MPs stick to their guns

MPs stick to their guns

MASERU-MPs who awarded themselves a controversial M5 000 fuel allowance last week are not backing down despite swelling anger from the public.
The MPs are from all the major political parties represented in Parliament. They are from the ruling All Basotho Convention (ABC), the Democratic Congress (DC), the Movement for Economic Change (MEC) and the National Independent Party (NIP).

Some MPs from the Alliance of Democrats (AD), the Lesotho Congress for Democracy (LCD) MPs and the Basotho National Party (BNP) have also thrown their weight behind the proposal.
This is despite the fact that some of the parties have officially distanced themselves from the decision.

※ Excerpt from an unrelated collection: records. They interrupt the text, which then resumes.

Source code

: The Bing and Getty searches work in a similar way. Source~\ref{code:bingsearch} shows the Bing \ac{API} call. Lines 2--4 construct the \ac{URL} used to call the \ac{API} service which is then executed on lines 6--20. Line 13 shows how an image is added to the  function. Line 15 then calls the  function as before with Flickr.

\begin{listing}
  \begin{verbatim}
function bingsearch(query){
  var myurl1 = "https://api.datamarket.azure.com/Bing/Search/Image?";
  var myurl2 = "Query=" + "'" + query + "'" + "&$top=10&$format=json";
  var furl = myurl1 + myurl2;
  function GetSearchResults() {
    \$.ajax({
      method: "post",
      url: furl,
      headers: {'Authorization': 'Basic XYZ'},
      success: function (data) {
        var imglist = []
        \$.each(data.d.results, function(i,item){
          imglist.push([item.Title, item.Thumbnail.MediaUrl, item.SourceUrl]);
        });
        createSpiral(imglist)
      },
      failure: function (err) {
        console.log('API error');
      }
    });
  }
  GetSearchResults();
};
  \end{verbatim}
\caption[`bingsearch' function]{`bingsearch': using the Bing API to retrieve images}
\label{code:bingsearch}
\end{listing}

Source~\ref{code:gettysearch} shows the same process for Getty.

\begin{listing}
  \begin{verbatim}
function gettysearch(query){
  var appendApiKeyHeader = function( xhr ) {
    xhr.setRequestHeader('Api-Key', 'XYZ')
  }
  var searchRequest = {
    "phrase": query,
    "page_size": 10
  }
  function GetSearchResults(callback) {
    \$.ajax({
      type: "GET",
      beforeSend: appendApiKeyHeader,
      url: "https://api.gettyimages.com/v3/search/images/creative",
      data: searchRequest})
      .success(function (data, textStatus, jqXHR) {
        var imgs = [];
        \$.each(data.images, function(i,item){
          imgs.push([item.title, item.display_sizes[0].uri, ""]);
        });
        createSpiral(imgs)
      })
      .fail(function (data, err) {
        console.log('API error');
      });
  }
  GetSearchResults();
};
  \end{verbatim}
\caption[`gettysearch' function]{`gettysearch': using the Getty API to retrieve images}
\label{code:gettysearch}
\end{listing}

The decision to defend the allowances comes at a time when about 6 000 Basotho signed a petition protesting against “the unfair act” of Parliament. The petition was handed over to Prime Minister Moeketsi Majoro last week.
The MEC’s Women’s League this week issued a statement lambasting the decision to award the allowances. It urged its MPs to reject and dissociate themselves from the decision.

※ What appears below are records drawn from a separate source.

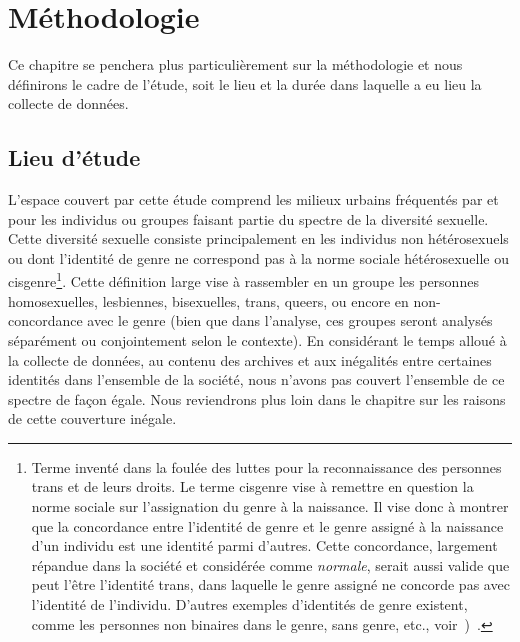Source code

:\chapter{Méthodologie}
\label{cha:methodologie}


Ce chapitre se penchera plus particulièrement sur la méthodologie et nous définirons le cadre de l'étude, soit le lieu et la durée dans laquelle a eu lieu la collecte de données.

\section{Lieu d'étude}
\label{sec:lieu_d_tude}

L'espace couvert par cette étude comprend les milieux urbains fréquentés par et pour les individus ou groupes faisant partie du spectre de la diversité sexuelle.
Cette diversité sexuelle consiste principalement en les individus non hétérosexuels ou dont l'identité de genre ne correspond pas à la norme sociale hétérosexuelle ou cisgenre\footnote{Terme inventé dans la foulée des luttes pour la reconnaissance des personnes trans et de leurs droits.
  Le terme cisgenre vise à remettre en question la norme sociale sur l'assignation du genre à la naissance.
  Il vise donc à montrer que la concordance entre l'identité de genre et le genre assigné à la naissance d'un individu est une identité parmi d'autres.
  Cette concordance, largement répandue dans la société et considérée comme \emph{normale}, serait aussi valide que peut l'être l'identité trans, dans laquelle le genre assigné ne concorde pas avec l'identité de l'individu.
  D'autres exemples d'identités de genre existent, comme les personnes non binaires dans le genre, sans genre, etc., voir~\cite{Barker2015})~\citep[150]{McGeeney2015}.}.
Cette définition large vise à rassembler en un groupe les personnes homosexuelles, lesbiennes, bisexuelles, trans, queers, ou encore en non-concordance avec le genre (bien que dans l'analyse, ces groupes seront analysés séparément ou conjointement selon le contexte).
En considérant le temps alloué à la collecte de données, au contenu des archives et aux inégalités entre certaines identités dans l'ensemble de la société, nous n'avons pas couvert l'ensemble de ce spectre de façon égale.
Nous reviendrons plus loin dans le chapitre sur les raisons de cette couverture inégale.

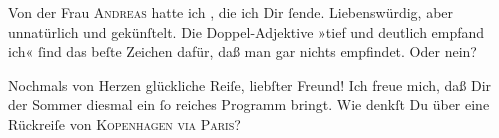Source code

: \pstart
           Von der Frau \textsc{Andreas} hatte ich {\pb}\label{K_L02738-2v}\label{K_L02738-2}, die ich Dir{ }ſende. Liebenswürdig, aber unnatürlich und gekünſtelt. Die  Doppel-Adjektive »tief und deutlich empfand ich«{ }ſind das beſte Zeichen dafür, daß man gar nichts empfindet. Oder nein? {\dotsfour}\pend
           
\pstart
           Nochmals von Herzen glückliche Reiſe, liebſter Freund! Ich freue mich, daß Dir {\pb}der Sommer diesmal ein{ }ſo reiches Programm bringt.
               Wie denkſt Du über eine Rückreiſe von \textsc{Kopenhagen via Paris}?\pend
           
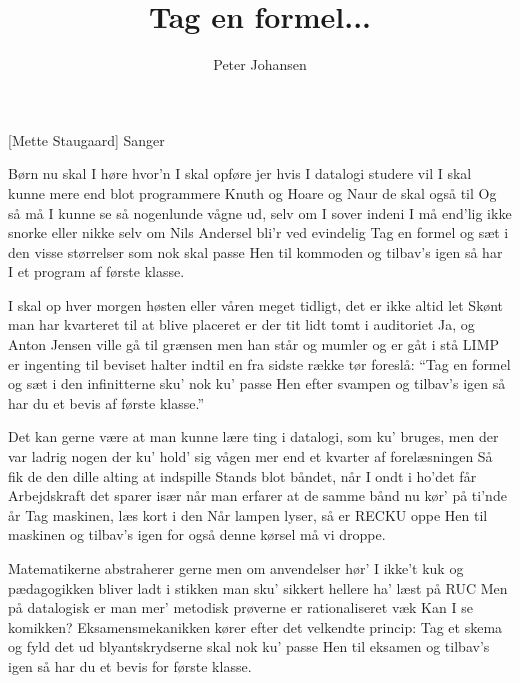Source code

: \documentclass[a4paper,11pt]{article}
\title{Tag en formel...}
\author{Peter Johansen}
\begin{document}
\maketitle

\begin{roles}
[Mette Staugaard] Sanger
\end{roles}

\begin{song}
Børn nu skal I høre
hvor'n I skal opføre
jer hvis I datalogi studere vil
I skal kunne mere
end blot programmere
Knuth og Hoare og Naur de skal også til
Og så må I kunne
se så nogenlunde
vågne ud, selv om I sover indeni
I må end'lig ikke
snorke eller nikke
selv om Nils Andersel bli'r ved evindelig
Tag en formel og sæt i den
visse størrelser som nok skal passe
Hen til kommoden og tilbav's igen
så har I et program af første klasse.

I skal op hver morgen
høsten eller våren
meget tidligt, det er ikke altid let
Skønt man har kvarteret
til at blive placeret
er der tit lidt tomt i auditoriet
Ja, og Anton Jensen
ville gå til grænsen
men han står og mumler og er gåt i stå
LIMP er ingenting til
beviset halter indtil
en fra sidste række tør foreslå:
"`Tag en formel og sæt i den
infinitterne sku' nok ku' passe
Hen efter svampen og tilbav's igen
så har du et bevis af første klasse."'

Det kan gerne være
at man kunne lære
ting i datalogi, som ku' bruges, men
der var ladrig nogen
der ku' hold' sig vågen
mer end et kvarter af forelæsningen
Så fik de den dille
alting at indspille
Stands blot båndet, når I ondt i ho'det får
Arbejdskraft det sparer
især når man erfarer
at de samme bånd nu kør' på ti'nde år
Tag maskinen, læs kort i den
Når lampen lyser, så er RECKU oppe
Hen til maskinen og tilbav's igen
for også denne kørsel må vi droppe.

Matematikerne
abstraherer gerne
men om anvendelser hør' I ikke't kuk
og pædagogikken
bliver ladt i stikken
man sku' sikkert hellere ha' læst på RUC
Men på datalogisk
er man mer' metodisk
prøverne er rationaliseret væk
Kan I se komikken?
Eksamensmekanikken
kører efter det velkendte princip:
Tag et skema og fyld det ud
blyantskrydserne skal nok ku' passe
Hen til eksamen og tilbav's igen
så har du et bevis for første klasse.
\end{song}
\end{document}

In what points to the confusion within the party, the MEC’s deputy leader, Tšepang Tšita-Mosena, insisted last week that they deserve the new allowances.
She said that is because the poor often pester them with requests for financial support.
Speaking at a press conference last week, Tšita-Mosena said Lesotho’s MPs were earning a pittance as compared to their counterparts in the region.
“Lesotho comes last on Members of Parliament salaries. Members of Parliament also use their own family money to help their communities,” Tšita-Mosena said.

“The money is all spent on the people.”
She said principal secretaries earn way better than MPs.
The MPs said despite the public outcry, they need the money since they sometimes use their own funds to help the needy in their communities.
The parliamentary chief whip, Mankoe Maime, lambasted parties that had since made a U-turn on the matter.

“It is hypocritical that some of us have now gone to the media saying they reject the allowances yet they were part of us when we agreed on (the deal),” Maime said.
Maime was referring to some AD MPs who buckled under pressure from the public and apologised for supporting the motion for the allowances.
The MPs also said they deserved the allowances because “even some journalists pester us with requests for money”.
Malimong MP, Leshoboro Mohlajoa, said journalists are “a source of the whole controversy” saying “radio journalists expect MPs to help people with their own money”.
“You, journalists, sometimes personally call us asking for money,” Mohlajoa said.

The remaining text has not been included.